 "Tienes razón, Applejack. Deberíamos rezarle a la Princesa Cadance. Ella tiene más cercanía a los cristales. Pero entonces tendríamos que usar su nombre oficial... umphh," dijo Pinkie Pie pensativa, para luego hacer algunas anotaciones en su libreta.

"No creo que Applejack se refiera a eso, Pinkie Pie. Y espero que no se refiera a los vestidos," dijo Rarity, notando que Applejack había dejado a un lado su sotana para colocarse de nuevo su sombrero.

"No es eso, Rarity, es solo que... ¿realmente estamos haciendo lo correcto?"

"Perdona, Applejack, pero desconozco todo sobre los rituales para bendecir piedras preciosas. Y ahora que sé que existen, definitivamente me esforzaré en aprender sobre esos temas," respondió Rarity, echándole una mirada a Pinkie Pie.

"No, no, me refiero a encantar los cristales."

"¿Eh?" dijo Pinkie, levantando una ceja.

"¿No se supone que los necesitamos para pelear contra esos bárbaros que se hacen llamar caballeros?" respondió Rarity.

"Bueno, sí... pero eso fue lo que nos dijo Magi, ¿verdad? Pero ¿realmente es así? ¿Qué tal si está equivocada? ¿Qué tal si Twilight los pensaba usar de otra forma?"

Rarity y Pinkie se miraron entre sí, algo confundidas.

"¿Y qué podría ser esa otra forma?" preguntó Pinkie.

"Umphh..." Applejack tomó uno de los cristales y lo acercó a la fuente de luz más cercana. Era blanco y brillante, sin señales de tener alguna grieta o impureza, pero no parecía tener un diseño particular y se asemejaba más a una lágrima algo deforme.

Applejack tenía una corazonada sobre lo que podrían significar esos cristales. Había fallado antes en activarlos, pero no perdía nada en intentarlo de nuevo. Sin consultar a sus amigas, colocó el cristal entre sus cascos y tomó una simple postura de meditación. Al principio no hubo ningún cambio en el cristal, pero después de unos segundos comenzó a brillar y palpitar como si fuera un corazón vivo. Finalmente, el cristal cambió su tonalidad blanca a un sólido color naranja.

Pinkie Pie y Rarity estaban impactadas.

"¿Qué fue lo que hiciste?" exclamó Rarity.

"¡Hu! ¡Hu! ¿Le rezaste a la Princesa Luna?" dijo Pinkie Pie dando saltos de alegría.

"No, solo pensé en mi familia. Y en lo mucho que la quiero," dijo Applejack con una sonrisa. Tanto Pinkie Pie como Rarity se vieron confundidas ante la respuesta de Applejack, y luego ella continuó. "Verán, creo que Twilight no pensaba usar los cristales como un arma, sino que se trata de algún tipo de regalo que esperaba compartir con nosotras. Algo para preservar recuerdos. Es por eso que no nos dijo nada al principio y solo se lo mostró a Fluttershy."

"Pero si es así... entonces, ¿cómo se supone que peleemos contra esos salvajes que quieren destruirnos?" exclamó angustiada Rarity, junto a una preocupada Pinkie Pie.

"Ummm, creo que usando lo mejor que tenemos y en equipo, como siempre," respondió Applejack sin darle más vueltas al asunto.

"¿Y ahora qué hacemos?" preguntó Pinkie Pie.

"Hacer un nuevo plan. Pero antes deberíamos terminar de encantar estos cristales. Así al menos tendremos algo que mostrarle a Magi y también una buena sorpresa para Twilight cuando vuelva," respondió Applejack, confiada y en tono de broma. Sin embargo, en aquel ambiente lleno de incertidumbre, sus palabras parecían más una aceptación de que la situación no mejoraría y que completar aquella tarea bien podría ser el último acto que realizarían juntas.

▬▬▬▬▬▬

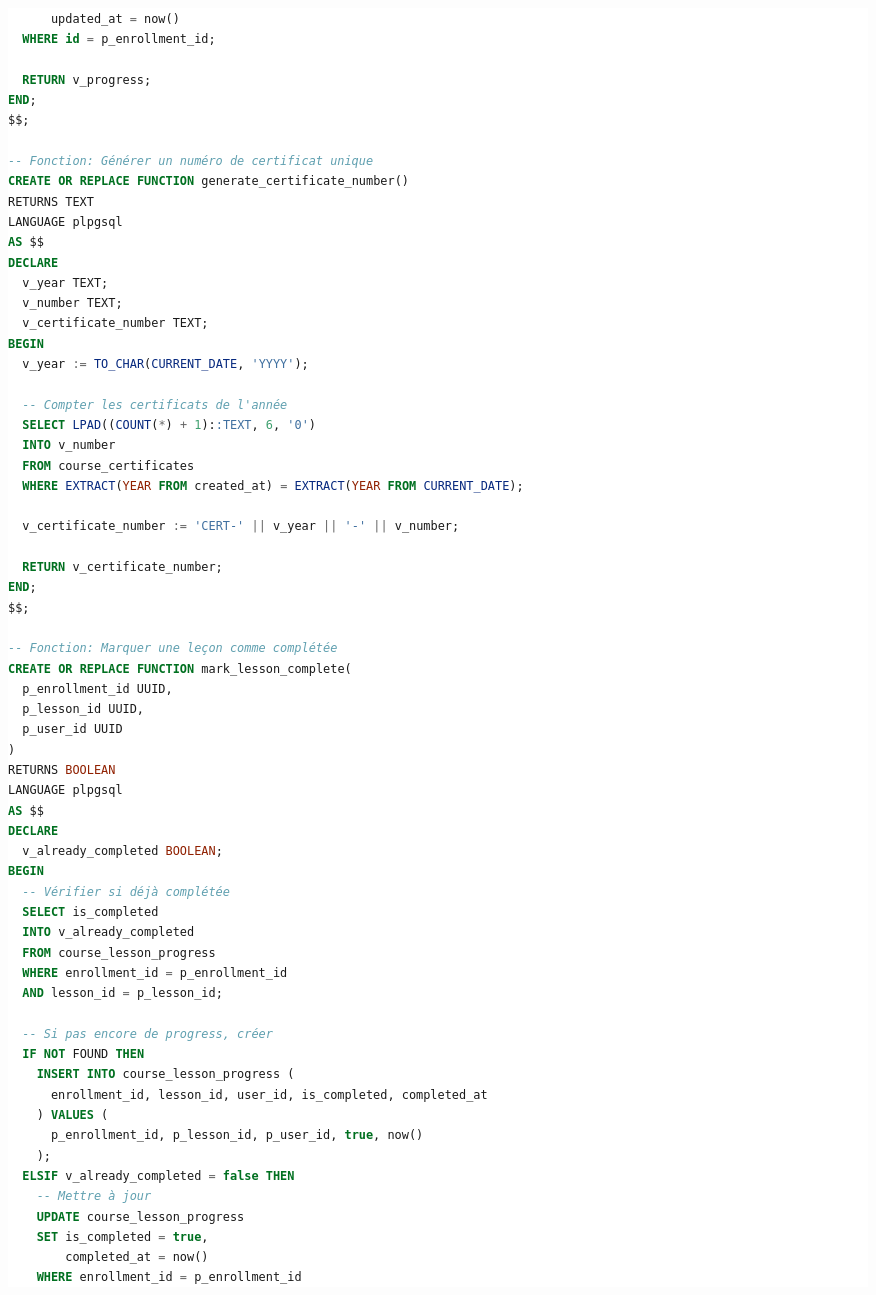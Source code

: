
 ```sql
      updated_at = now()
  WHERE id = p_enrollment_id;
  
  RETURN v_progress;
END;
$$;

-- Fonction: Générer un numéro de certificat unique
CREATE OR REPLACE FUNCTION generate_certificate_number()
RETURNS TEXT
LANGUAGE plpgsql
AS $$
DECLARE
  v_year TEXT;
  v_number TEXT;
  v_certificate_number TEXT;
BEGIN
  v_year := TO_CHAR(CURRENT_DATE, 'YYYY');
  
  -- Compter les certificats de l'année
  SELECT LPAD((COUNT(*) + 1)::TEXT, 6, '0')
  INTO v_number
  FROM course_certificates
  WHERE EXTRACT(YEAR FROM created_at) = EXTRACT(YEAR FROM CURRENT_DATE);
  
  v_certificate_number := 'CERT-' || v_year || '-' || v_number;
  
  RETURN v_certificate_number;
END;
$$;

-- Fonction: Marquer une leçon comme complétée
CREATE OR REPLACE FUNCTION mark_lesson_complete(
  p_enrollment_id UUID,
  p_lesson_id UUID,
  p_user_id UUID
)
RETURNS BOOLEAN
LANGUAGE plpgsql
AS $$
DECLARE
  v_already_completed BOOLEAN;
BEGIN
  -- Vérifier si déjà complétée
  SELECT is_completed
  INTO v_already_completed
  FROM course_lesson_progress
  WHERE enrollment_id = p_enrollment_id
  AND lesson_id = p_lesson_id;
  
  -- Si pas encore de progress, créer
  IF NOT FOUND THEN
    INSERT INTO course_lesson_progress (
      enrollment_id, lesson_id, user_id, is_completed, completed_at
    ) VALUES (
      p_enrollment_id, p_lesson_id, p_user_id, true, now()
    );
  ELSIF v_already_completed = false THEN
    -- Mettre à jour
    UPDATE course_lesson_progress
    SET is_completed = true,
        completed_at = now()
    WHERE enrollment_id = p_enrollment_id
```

▬▬▬▬▬▬

→ Work order
There is a line with "preocupada Pinkie Pie." and a line with "preguntó Pinkie Pie." above. Copy exactly those two lines and all lines between them, with nothing else.

→ Written answer
"Pero si es así... entonces, ¿cómo se supone que peleemos contra esos salvajes que quieren destruirnos?" exclamó angustiada Rarity, junto a una preocupada Pinkie Pie.

"Ummm, creo que usando lo mejor que tenemos y en equipo, como siempre," respondió Applejack sin darle más vueltas al asunto.

"¿Y ahora qué hacemos?" preguntó Pinkie Pie.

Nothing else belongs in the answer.